Thursday, May 26, 2022

The Wheel of Time Midway Thoughts

Rand Al'Thor was just the son of a shepherd living in Emond's Field, the backwater of a backwater called the Two Rivers, known only for its tabac (Tobacco). That was what he was, until the day an Aes Sedai, the mysterious women sorcerers of legend, come to his village looking for the Dragon Reborn, the one that is destined to fight Shaitan, the Dark One, and save the world from destruction. Rand stays away from the Aes Sedai, but when Trollocs raid the village, the Aes Sedai chooses to save him, along with three of his friends, Mat, Perrin, Egwene, and the village Wise Woman, Nynaeve, from destruction. The Aes Sedai has her own reasons for this, but it is clear the Trollocs want only to kill Rand, and why, none but the Trollocs and the Aes Sedai now. 

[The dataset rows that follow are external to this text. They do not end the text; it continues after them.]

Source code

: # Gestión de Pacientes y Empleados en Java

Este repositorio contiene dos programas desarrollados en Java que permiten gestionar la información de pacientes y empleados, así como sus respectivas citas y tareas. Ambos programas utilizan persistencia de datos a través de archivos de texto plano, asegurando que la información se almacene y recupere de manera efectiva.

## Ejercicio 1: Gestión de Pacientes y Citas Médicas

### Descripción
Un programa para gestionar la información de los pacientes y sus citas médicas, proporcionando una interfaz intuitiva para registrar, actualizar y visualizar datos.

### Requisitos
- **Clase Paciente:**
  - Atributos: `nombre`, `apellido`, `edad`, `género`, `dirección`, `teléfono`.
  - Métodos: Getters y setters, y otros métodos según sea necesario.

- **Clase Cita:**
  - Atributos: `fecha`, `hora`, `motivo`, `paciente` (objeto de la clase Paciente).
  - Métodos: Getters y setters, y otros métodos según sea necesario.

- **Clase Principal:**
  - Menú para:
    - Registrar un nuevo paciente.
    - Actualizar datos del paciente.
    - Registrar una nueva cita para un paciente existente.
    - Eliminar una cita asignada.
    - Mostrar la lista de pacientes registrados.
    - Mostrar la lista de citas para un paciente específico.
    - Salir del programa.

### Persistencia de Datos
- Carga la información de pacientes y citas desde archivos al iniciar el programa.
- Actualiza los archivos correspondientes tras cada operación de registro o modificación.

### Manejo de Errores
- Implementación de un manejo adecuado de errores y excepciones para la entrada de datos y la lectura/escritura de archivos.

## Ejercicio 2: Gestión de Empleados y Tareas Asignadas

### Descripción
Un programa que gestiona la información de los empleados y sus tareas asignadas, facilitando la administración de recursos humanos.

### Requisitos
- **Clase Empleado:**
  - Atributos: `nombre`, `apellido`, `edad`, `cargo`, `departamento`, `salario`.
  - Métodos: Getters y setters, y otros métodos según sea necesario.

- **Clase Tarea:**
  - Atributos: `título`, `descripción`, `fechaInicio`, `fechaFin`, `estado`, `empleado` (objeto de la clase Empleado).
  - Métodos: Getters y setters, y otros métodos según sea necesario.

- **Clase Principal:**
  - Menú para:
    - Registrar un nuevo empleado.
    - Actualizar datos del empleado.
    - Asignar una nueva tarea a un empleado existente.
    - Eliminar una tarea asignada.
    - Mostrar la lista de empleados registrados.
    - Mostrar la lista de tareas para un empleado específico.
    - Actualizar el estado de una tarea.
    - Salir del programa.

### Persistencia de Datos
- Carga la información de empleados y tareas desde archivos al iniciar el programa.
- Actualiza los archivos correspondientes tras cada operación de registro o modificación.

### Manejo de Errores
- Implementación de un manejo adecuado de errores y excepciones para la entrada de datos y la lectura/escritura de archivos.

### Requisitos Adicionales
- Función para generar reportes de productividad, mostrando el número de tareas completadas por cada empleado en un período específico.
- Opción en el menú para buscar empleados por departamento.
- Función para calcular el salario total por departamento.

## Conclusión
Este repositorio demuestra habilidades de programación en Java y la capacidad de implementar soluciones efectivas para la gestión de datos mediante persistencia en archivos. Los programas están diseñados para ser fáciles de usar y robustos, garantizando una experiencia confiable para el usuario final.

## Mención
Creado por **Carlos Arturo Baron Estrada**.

The Wheel of Time is a big series, there's no other way to say it, with fourteen books to the main series plus a prequel making a total of fifteen books, most 800 pages long or so, the series is a commitment and sometimes a chore to read. It's so big, that its creator, Robert Jordan, was unable to finish it before his death, leaving his wife to appoint his successor, Brandon Sanderson, to complete the series. Despite this, the series remains a favorite if not the favorite of many readers, and for good reason. The Wheel of Time is a sweeping series, breathtaking in scale, and if isn't as beautiful and majestic as Tolkien's The Lord of the Rings, it's certainly just as ambitious. It's respected for good reason. The books pit off a group of youngsters trying to unite a world that isn't interested in being united against the Dark One and his servants the Forsaken. The books are easy to get lost in, the kind that just let you drown in the depth and beauty of it. As for its messages - I don't want to say too much about those until I finish, the end of the story is the most important part after all - it can get all over the place. The series incorporates western and eastern philosophies in an interesting blend, and we get to see the positives and negatives of them and the cultures that made them as interpreted by Jordan. That's not to say the books don't have flaws. I'll just get right out and say it, Jordan was perhaps the worst romance writer I've ever seen. While The Wheel of Time is by no means a romance, you can't write an epic fantasy story and not have some romance thrown in, and Jordan tried. Sometimes, the way he writes it works, but the rest of the time it just makes me want to throw the book into a fire and watch it burn because it's so awful. That isn't the worst of it though. The aptly named "slog" is three or four books in the series in a row that just are plain outright bad. I seriously considered moving on while reading them, but I stuck with it, and I was glad I did because it definitely got better, but the slog, sadly, still exists. In the end, I can't wait to see how Jordan wraps up the story he spent ten years or so working on, and I'm nervous about how Sanderson did finishing it for him, but only time will tell.